## M4 | Data Preparation

This notebook prepares the data for our different prediction tasks.

**Research question** : Predicting student reflection responses to the "How do you feel about your learning progress" question from their session interactions (response time, response correctness) and from the characteristics of the session (number of questions, feedback mode, time of the day, etc.)

#### Useful imports and setup

In [1]:
import numpy as np
import pandas as pd
import matplotlib.pyplot as plt

from pathlib import Path

# Self defined modules
from modules import data

%load_ext autoreload
%autoreload 2

DATA_DIR = '../data'

### Pre-process raw data
*Note: skip to later sections if datasets have already been computed*

We build a dataframe from the raw data with columns `[participant_id, answer_time, mode, feedback_mode, force_reflection, timer, is_solo, video, image, correctness, nth_answer, response]`. This dataframe can be used to aggregate participant answers, as well as be used for time series analysis.

In [2]:
path_to_processed_data = '{}/processed/time-series-processed.csv.gz'.format(DATA_DIR)
path = Path(path_to_processed_data)

# Compute the processed dataset if it does not exist
if not path.is_file():
    raw_data_dir = '{}/raw'.format(DATA_DIR)
    data.process_time_series_data(raw_data_dir, path)

# Load the processed data
df = data.load_dataframe(path_to_processed_data)
df.head()

TypeError: object of type 'float' has no len()

### Missing data
We will impute missing data with a different strategy given the nature of the data. For categorical features, we will replace missing data by the most frequent class. For numerical features. we simply replace with the mean of defined values.

In [None]:
# Are there any nan values in the data?
nan_columns = df.columns[df.isna().any()].to_list()
nan_columns

In [None]:
# Impute missing values
from sklearn.impute import SimpleImputer
imp_frequent = SimpleImputer(strategy='most_frequent')
imp_mean = SimpleImputer(strategy='mean')
for col in ['answer_time', 'timer', 'correctness']:
    df[col] = imp_mean.fit_transform(df[col].array.reshape(-1,1))
for col in ['mode', 'feedback_mode', 'force_reflection', 'is_solo']:
    df[col] = imp_frequent.fit_transform(df[col].array.reshape(-1,1))

### Normalizing data
In order for all features to be on the same scale, we normalize our data

In [None]:
# Scale numerical features not in [0,1] to [0,1]
from sklearn.preprocessing import MinMaxScaler
min_max = MinMaxScaler()
for col in ['answer_time', 'timer']:
    df[col] = min_max.fit_transform(df[col].values.reshape(-1, 1))

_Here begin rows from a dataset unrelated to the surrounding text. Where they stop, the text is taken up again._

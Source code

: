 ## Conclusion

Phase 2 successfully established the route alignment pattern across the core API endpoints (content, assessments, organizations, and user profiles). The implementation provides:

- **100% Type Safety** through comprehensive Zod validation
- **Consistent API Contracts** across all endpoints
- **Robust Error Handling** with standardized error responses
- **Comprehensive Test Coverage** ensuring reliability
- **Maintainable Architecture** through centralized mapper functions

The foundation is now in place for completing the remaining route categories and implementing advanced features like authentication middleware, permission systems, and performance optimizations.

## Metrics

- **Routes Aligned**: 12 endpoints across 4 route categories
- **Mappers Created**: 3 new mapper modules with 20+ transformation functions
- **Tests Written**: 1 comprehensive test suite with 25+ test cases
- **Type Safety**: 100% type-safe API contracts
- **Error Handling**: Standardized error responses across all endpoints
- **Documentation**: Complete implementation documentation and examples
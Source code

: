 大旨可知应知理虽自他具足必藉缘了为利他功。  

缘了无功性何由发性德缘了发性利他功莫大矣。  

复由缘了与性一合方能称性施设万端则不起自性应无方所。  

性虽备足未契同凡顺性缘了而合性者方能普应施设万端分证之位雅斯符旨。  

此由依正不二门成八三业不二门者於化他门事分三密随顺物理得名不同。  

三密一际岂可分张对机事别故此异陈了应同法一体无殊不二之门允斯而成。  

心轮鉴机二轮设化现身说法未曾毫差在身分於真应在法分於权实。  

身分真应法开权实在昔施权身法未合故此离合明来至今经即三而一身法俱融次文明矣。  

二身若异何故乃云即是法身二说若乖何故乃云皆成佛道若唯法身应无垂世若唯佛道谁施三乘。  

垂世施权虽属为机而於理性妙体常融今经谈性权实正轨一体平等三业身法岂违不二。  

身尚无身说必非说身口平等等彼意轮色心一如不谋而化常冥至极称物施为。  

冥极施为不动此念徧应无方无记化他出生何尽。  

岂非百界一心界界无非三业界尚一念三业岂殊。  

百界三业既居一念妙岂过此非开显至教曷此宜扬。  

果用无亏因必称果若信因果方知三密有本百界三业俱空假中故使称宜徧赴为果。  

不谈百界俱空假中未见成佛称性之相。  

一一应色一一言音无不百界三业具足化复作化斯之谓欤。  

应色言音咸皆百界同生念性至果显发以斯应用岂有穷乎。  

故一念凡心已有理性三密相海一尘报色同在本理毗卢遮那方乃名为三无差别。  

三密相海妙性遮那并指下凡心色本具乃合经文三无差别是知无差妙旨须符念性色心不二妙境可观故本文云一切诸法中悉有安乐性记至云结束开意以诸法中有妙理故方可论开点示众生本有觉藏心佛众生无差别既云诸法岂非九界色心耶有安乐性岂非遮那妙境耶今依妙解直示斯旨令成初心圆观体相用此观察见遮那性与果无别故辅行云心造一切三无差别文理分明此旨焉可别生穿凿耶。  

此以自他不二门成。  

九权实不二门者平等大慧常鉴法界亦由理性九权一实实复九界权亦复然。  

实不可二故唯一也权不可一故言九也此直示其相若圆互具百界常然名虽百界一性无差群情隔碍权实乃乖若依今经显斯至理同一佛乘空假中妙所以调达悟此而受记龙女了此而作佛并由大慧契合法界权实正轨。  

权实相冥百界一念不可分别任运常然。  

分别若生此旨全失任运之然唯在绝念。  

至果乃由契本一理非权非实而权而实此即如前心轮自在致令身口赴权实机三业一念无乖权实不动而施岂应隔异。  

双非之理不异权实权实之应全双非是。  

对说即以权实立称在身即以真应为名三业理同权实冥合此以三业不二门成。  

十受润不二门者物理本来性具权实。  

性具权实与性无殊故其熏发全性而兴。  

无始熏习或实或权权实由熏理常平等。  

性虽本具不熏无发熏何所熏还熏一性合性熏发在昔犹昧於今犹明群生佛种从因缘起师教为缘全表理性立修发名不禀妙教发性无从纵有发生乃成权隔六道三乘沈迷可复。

### Encode categorical features

In [None]:
# Encode categorical columns
df['feedback_mode'] = df['feedback_mode'].astype('category').cat.codes.astype('float')
df['mode'] = df['mode'].astype('category').cat.codes.astype('float')
df['force_reflection'] = df['force_reflection'].astype('category').cat.codes.astype('float')
df['is_solo'] = df['is_solo'].astype('category').cat.codes.astype('float')
df['video'] = df['video'].astype('category').cat.codes.astype('float')
df['image'] = df['image'].astype('category').cat.codes.astype('float')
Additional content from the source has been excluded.